■ **SUPPLIED DATA**:
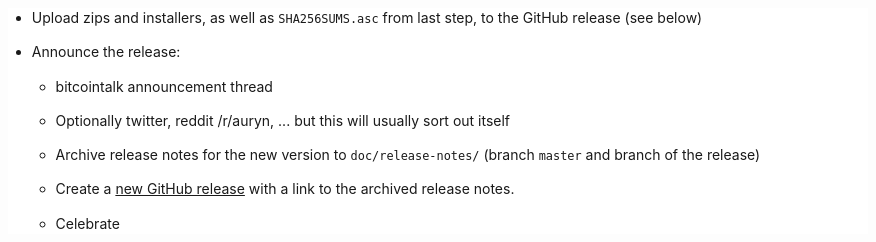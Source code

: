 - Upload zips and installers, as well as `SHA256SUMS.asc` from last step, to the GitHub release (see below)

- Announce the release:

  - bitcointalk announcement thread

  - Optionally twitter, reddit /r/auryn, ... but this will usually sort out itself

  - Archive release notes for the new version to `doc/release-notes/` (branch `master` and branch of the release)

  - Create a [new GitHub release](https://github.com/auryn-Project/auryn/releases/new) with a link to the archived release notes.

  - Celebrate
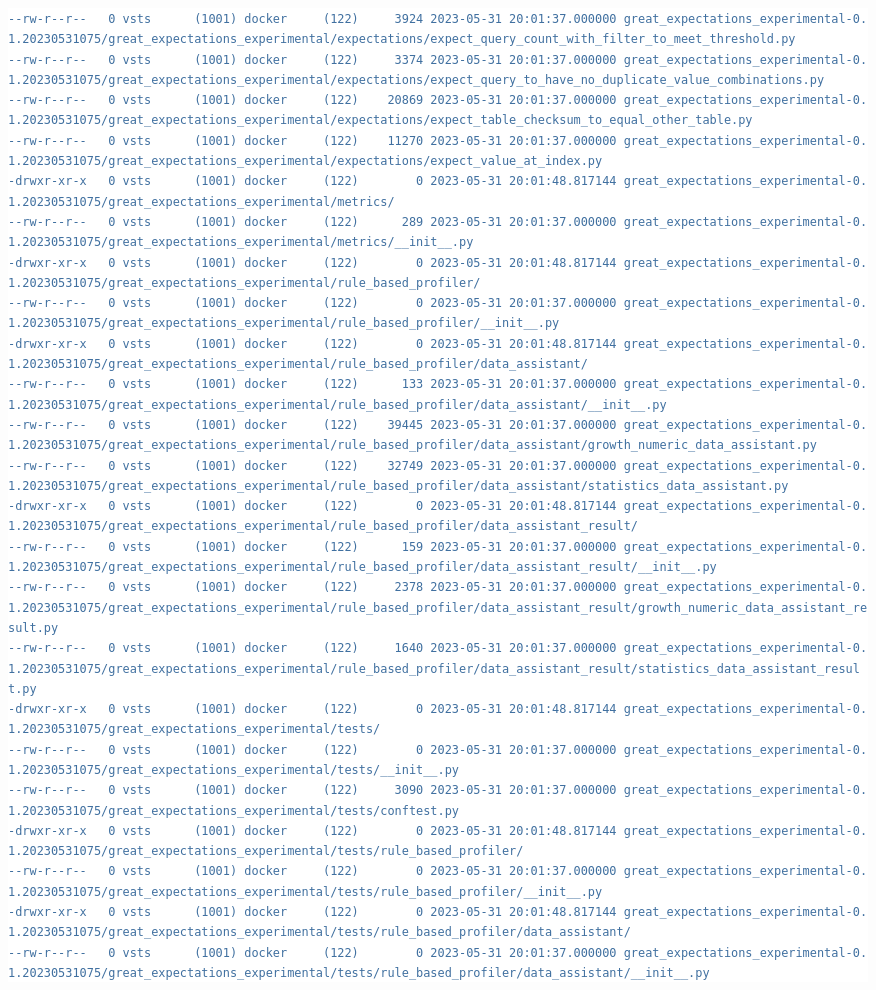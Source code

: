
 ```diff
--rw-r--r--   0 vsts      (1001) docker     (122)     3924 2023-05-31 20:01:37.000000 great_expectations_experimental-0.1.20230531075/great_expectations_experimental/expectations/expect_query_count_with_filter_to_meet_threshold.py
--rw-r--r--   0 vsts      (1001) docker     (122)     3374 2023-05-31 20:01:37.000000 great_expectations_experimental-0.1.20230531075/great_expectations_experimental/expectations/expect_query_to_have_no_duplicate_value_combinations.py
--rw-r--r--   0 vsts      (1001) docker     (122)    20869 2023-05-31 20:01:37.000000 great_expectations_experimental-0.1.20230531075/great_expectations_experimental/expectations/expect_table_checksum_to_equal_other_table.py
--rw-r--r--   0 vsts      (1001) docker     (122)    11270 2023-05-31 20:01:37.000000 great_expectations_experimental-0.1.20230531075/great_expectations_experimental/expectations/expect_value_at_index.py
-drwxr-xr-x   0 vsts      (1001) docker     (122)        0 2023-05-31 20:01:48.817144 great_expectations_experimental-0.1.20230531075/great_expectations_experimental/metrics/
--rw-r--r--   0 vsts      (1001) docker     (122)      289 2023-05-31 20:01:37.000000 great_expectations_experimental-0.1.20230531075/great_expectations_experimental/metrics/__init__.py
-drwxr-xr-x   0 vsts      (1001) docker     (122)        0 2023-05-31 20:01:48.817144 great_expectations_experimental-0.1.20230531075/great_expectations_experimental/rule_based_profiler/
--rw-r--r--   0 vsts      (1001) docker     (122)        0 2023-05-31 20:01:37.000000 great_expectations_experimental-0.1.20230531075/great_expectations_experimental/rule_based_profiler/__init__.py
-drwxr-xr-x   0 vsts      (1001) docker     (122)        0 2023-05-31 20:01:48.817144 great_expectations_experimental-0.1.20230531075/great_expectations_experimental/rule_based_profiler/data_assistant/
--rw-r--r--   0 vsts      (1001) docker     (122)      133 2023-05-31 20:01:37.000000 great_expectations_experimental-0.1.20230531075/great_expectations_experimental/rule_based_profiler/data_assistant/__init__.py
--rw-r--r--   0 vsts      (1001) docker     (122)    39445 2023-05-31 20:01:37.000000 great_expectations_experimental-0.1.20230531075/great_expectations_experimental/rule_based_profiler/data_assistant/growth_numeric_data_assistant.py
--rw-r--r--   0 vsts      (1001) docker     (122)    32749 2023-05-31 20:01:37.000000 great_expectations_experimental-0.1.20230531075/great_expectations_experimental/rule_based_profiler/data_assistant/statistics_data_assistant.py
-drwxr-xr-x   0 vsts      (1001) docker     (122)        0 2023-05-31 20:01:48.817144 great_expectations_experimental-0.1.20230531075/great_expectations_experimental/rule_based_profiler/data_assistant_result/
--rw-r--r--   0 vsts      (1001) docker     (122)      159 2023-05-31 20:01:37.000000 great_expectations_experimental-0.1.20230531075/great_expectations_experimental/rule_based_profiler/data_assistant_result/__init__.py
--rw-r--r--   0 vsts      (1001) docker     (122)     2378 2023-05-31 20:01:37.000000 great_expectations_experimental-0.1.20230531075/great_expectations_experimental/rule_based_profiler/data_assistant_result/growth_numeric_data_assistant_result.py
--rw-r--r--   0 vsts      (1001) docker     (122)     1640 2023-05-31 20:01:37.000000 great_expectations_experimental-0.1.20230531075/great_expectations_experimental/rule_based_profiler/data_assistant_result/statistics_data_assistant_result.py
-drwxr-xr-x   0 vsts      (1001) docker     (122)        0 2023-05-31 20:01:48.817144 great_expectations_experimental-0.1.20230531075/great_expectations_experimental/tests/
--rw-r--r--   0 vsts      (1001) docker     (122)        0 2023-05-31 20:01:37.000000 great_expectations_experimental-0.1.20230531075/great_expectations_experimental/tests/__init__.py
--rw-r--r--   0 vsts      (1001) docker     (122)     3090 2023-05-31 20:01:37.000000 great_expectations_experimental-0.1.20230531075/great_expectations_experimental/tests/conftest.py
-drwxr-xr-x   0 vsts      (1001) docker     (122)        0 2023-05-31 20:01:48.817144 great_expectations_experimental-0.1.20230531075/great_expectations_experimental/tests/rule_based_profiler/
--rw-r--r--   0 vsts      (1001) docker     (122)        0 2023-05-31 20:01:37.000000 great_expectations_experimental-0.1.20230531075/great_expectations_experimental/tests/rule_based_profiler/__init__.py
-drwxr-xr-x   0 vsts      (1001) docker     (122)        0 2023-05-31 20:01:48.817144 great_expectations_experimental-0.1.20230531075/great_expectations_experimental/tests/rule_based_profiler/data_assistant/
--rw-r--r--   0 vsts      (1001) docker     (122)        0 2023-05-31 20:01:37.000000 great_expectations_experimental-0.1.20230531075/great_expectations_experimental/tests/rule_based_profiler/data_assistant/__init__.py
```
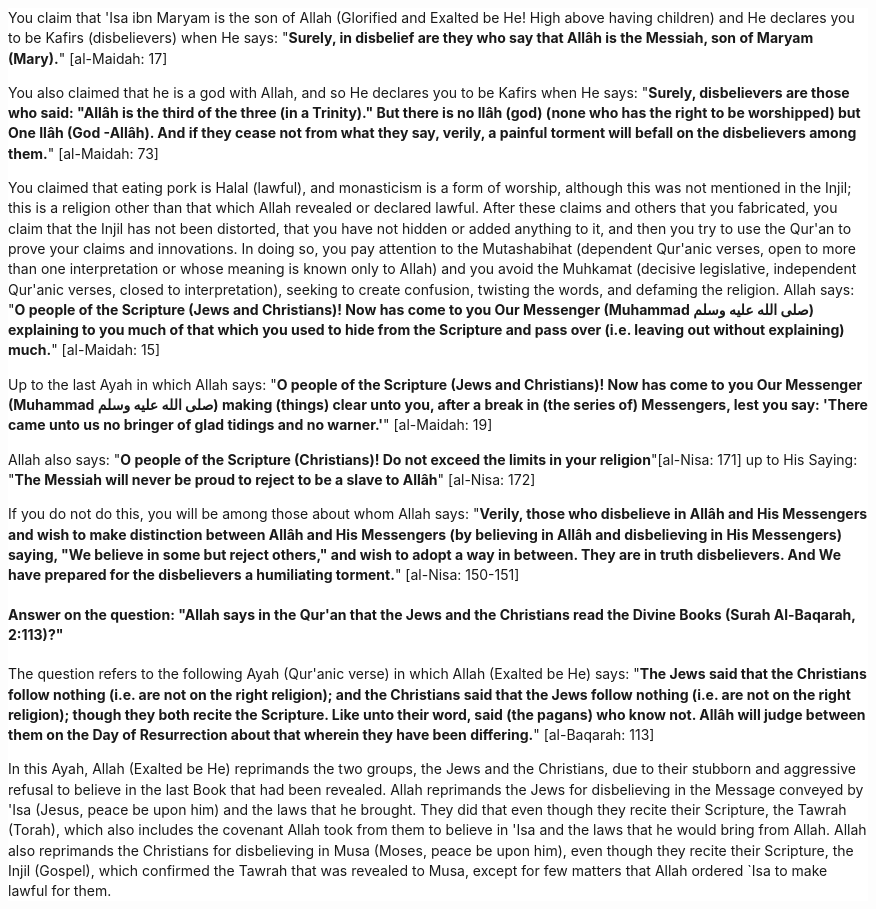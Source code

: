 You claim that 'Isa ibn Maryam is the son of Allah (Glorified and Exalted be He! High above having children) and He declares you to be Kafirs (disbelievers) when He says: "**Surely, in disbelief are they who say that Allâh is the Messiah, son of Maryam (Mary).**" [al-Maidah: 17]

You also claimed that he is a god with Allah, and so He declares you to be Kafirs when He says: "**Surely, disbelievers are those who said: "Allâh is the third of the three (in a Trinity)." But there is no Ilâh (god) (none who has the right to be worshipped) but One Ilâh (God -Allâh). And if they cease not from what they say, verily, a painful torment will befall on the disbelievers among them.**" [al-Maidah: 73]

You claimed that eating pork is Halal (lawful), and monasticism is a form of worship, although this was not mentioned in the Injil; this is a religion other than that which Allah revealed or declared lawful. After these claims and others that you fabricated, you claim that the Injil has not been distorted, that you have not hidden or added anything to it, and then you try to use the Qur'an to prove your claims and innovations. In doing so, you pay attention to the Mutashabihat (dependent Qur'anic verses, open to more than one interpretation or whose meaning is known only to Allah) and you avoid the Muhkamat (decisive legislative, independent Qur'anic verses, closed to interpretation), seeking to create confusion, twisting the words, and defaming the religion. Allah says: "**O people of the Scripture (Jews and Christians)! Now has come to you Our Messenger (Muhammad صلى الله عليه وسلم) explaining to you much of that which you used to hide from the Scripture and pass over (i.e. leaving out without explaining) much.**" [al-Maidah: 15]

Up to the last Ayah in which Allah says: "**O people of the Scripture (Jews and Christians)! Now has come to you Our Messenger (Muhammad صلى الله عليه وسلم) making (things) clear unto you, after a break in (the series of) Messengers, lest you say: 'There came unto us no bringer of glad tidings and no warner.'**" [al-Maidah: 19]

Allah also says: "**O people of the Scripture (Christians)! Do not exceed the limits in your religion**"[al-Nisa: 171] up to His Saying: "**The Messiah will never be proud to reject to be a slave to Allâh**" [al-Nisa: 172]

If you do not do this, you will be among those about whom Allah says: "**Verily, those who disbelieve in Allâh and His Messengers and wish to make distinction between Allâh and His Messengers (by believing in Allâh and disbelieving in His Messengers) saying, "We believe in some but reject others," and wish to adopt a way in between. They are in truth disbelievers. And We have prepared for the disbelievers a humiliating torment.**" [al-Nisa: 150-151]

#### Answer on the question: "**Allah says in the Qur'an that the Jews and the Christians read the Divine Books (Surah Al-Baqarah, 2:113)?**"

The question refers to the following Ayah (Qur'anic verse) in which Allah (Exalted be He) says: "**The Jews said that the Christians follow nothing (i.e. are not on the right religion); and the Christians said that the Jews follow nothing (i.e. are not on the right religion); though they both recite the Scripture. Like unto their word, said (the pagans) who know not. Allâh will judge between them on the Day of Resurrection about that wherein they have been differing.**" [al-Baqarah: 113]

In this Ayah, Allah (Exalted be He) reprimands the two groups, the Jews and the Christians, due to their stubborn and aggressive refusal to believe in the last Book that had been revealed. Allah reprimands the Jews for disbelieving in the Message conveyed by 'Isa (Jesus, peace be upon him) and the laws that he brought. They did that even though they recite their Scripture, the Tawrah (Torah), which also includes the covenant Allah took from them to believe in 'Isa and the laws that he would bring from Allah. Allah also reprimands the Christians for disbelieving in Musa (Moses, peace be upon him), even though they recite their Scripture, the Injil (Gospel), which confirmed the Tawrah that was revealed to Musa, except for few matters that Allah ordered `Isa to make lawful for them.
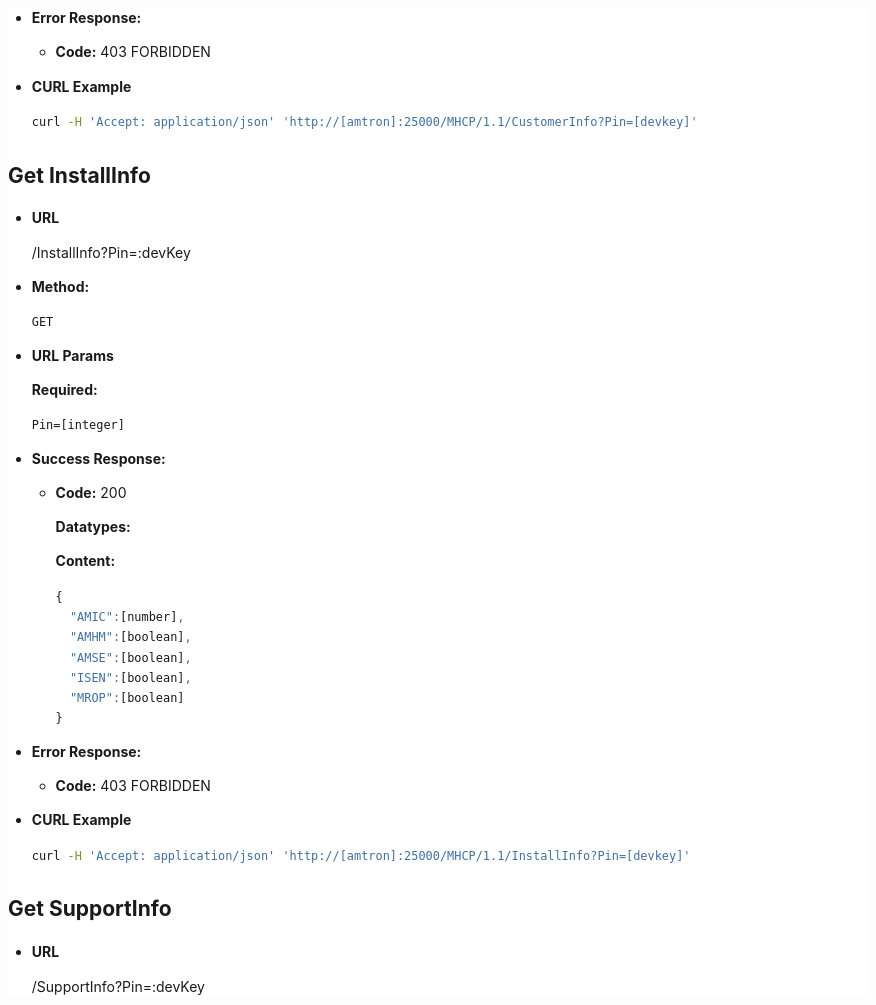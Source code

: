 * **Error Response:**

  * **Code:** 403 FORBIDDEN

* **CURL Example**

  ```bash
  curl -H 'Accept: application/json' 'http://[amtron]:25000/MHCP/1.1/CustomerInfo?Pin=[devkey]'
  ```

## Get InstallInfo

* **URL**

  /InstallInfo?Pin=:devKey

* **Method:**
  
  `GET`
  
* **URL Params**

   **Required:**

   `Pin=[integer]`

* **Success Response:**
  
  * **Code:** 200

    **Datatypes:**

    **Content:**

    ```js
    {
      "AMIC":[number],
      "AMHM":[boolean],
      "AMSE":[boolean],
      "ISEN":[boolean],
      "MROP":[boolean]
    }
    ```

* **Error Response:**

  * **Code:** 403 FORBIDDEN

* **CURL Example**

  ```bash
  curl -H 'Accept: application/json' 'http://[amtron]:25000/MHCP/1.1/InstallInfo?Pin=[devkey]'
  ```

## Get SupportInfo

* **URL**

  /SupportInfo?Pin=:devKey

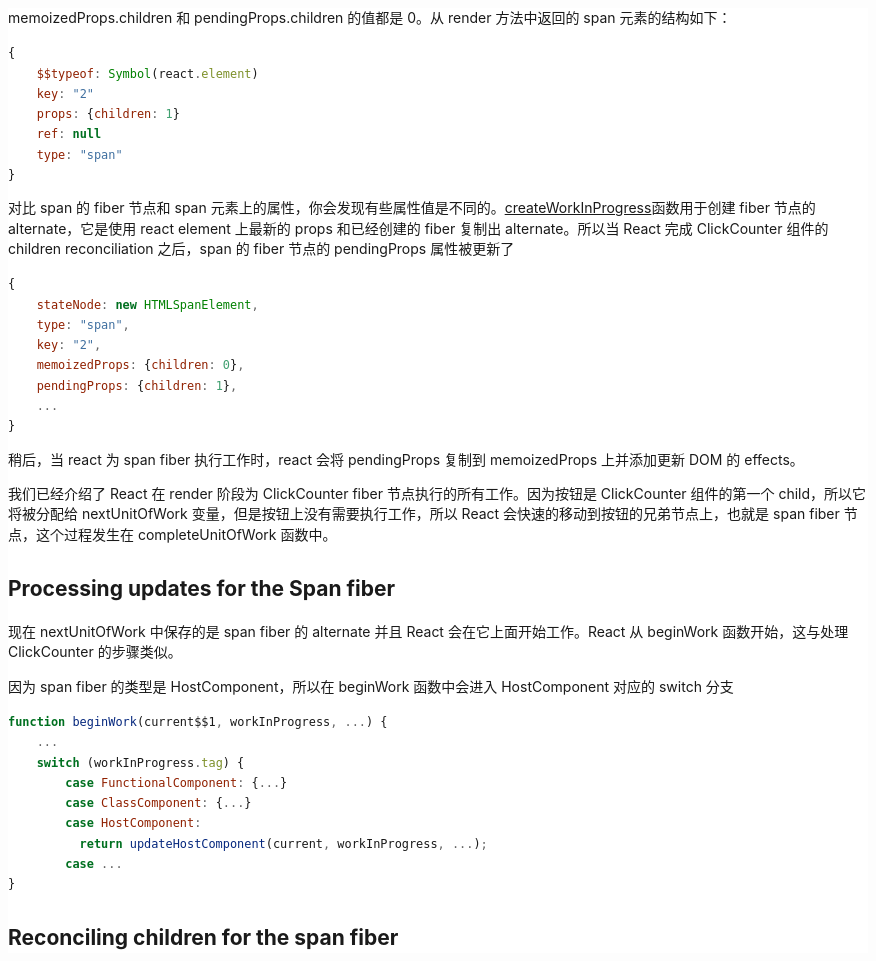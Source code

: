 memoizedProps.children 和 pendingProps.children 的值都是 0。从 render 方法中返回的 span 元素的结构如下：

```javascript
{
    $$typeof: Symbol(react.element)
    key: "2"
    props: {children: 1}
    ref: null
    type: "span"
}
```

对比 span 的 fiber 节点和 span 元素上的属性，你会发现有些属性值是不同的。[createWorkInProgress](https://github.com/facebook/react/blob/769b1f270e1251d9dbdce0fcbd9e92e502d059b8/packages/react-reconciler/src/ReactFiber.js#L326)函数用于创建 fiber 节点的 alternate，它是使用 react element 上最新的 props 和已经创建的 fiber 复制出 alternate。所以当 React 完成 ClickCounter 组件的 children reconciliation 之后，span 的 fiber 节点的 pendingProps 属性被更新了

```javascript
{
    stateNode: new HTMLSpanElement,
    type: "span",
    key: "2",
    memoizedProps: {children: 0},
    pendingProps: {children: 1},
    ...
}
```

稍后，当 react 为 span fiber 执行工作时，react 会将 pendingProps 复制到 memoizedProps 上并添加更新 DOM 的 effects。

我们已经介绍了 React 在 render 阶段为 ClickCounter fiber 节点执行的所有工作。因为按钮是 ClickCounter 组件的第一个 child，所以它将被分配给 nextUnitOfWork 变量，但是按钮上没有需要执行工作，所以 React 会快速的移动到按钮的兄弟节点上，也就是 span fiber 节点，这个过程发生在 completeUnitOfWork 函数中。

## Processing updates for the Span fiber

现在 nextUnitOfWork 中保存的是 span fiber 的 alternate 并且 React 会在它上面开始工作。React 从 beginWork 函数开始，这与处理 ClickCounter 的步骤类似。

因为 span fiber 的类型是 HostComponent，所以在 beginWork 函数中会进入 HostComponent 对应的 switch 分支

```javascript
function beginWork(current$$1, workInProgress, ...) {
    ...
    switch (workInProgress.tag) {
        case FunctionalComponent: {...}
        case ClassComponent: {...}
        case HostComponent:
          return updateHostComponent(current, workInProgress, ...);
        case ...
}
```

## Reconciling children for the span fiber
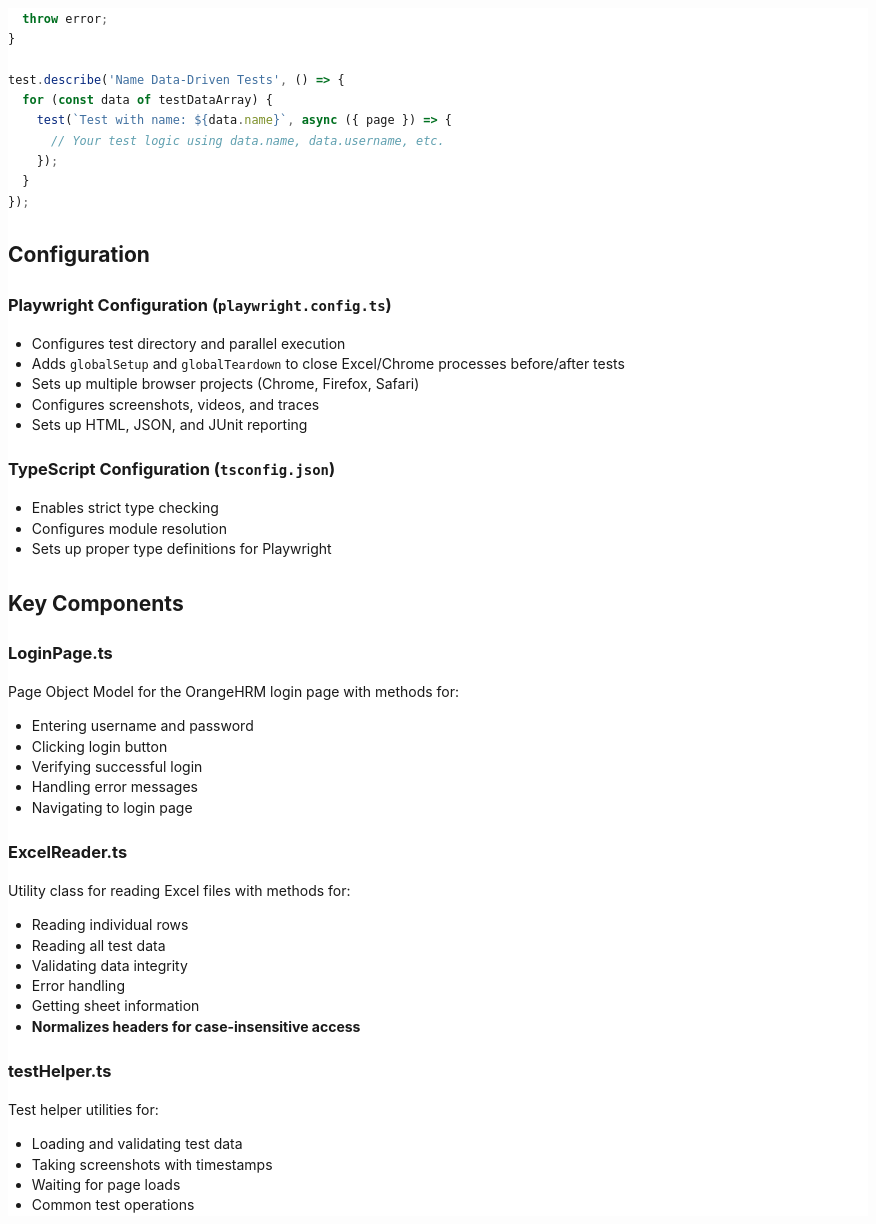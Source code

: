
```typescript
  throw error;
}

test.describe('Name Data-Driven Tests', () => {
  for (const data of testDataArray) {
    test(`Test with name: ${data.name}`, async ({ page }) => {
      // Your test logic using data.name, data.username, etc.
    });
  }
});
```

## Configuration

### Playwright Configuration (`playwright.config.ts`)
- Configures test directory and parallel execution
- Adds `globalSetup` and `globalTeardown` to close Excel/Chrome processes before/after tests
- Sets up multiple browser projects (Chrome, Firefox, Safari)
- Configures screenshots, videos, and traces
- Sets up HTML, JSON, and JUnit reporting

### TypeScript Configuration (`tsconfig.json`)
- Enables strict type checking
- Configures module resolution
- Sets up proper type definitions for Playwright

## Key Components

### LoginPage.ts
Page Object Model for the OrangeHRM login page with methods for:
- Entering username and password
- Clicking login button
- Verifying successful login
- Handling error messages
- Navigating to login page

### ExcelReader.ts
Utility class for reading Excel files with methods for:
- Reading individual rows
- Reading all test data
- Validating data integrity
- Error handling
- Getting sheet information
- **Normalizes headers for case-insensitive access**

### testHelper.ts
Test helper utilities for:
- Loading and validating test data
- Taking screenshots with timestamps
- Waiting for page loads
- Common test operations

■ **TO DO**: All that is wanted is each line, word for word, from the first line of the data to the one holding "- Archive release", with the pictures left out.

■ **YOUR RESPONSE**:
Source code

: - Upload zips and installers, as well as `SHA256SUMS.asc` from last step, to the GitHub release (see below)

- Announce the release:

  - bitcointalk announcement thread

  - Optionally twitter, reddit /r/auryn, ... but this will usually sort out itself

  - Archive release notes for the new version to `doc/release-notes/` (branch `master` and branch of the release)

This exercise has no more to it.